**Exercise goal**
The stretch from the line with "torch.nn.SyncBatchNorm|No|No" through the line with "torch.nn.Bilinear|No|No" in the records below: write it out exactly, and nothing else.

### Data to use

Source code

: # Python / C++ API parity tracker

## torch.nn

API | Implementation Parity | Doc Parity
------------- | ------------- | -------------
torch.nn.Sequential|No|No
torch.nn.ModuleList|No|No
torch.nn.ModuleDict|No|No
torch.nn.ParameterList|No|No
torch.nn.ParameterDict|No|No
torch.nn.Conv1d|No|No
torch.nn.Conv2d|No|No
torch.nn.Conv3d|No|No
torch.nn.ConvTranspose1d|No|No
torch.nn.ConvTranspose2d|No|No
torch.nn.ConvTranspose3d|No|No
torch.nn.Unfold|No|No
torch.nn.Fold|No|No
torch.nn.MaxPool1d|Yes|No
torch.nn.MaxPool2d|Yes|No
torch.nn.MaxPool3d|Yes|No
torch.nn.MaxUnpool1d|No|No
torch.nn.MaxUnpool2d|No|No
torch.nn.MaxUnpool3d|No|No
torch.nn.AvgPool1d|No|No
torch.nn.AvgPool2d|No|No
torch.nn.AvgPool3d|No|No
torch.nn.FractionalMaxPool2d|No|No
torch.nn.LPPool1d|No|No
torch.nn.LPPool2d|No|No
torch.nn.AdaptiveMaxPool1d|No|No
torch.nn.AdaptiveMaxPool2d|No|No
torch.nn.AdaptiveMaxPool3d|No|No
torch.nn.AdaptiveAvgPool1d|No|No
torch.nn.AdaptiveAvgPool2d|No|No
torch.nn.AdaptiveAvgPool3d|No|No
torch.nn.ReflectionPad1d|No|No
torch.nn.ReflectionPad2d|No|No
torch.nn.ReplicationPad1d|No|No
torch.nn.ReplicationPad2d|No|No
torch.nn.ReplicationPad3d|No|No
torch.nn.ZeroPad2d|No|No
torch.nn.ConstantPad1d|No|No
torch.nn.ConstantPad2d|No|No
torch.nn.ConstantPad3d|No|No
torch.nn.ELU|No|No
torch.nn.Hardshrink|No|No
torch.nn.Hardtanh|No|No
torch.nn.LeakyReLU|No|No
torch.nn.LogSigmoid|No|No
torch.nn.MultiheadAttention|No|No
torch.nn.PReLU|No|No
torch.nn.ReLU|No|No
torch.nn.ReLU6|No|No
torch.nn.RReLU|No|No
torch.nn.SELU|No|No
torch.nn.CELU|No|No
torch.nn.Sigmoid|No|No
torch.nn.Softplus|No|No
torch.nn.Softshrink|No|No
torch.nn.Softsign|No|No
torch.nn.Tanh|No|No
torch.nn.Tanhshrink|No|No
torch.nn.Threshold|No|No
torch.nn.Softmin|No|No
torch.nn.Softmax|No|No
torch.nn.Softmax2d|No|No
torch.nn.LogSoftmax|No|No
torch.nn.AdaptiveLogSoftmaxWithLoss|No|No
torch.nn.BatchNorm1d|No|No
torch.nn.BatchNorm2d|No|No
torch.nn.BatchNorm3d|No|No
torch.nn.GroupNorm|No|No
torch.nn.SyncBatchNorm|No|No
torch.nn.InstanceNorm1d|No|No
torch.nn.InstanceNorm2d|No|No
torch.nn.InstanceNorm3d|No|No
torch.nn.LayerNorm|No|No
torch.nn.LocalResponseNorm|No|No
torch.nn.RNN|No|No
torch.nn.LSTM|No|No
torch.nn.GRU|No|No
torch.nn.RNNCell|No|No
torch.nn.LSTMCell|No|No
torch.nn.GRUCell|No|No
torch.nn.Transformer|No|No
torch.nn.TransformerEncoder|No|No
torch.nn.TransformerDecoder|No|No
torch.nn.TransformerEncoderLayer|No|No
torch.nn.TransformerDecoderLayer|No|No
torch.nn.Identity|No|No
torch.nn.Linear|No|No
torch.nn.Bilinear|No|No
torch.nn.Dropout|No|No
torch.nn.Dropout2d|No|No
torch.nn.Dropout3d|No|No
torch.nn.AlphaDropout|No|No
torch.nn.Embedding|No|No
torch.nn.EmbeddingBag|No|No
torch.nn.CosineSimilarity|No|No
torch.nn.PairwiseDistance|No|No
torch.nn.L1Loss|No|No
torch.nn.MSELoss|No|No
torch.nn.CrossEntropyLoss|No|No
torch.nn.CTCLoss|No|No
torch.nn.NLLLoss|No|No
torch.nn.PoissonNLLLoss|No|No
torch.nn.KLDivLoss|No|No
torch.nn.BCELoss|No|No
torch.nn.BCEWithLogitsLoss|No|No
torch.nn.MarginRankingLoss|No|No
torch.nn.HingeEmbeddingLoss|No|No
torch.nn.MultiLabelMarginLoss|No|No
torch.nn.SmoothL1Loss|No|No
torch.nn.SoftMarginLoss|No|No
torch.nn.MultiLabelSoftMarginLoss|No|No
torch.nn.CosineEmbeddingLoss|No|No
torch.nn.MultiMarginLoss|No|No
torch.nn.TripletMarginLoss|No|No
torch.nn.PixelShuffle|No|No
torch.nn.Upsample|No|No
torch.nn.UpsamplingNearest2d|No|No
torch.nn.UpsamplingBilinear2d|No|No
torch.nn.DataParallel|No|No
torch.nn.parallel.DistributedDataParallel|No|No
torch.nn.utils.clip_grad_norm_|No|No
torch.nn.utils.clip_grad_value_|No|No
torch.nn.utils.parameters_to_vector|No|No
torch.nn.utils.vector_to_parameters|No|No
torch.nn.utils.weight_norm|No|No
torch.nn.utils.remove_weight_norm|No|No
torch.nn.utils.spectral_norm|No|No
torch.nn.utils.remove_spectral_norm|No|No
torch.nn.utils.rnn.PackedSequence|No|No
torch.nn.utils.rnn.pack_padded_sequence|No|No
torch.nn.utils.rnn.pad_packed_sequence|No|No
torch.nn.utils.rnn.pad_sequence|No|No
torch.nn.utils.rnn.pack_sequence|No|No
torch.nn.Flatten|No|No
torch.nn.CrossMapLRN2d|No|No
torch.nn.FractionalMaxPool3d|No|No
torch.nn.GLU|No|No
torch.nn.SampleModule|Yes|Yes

######

**Answer**
torch.nn.SyncBatchNorm|No|No
torch.nn.InstanceNorm1d|No|No
torch.nn.InstanceNorm2d|No|No
torch.nn.InstanceNorm3d|No|No
torch.nn.LayerNorm|No|No
torch.nn.LocalResponseNorm|No|No
torch.nn.RNN|No|No
torch.nn.LSTM|No|No
torch.nn.GRU|No|No
torch.nn.RNNCell|No|No
torch.nn.LSTMCell|No|No
torch.nn.GRUCell|No|No
torch.nn.Transformer|No|No
torch.nn.TransformerEncoder|No|No
torch.nn.TransformerDecoder|No|No
torch.nn.TransformerEncoderLayer|No|No
torch.nn.TransformerDecoderLayer|No|No
torch.nn.Identity|No|No
torch.nn.Linear|No|No
torch.nn.Bilinear|No|No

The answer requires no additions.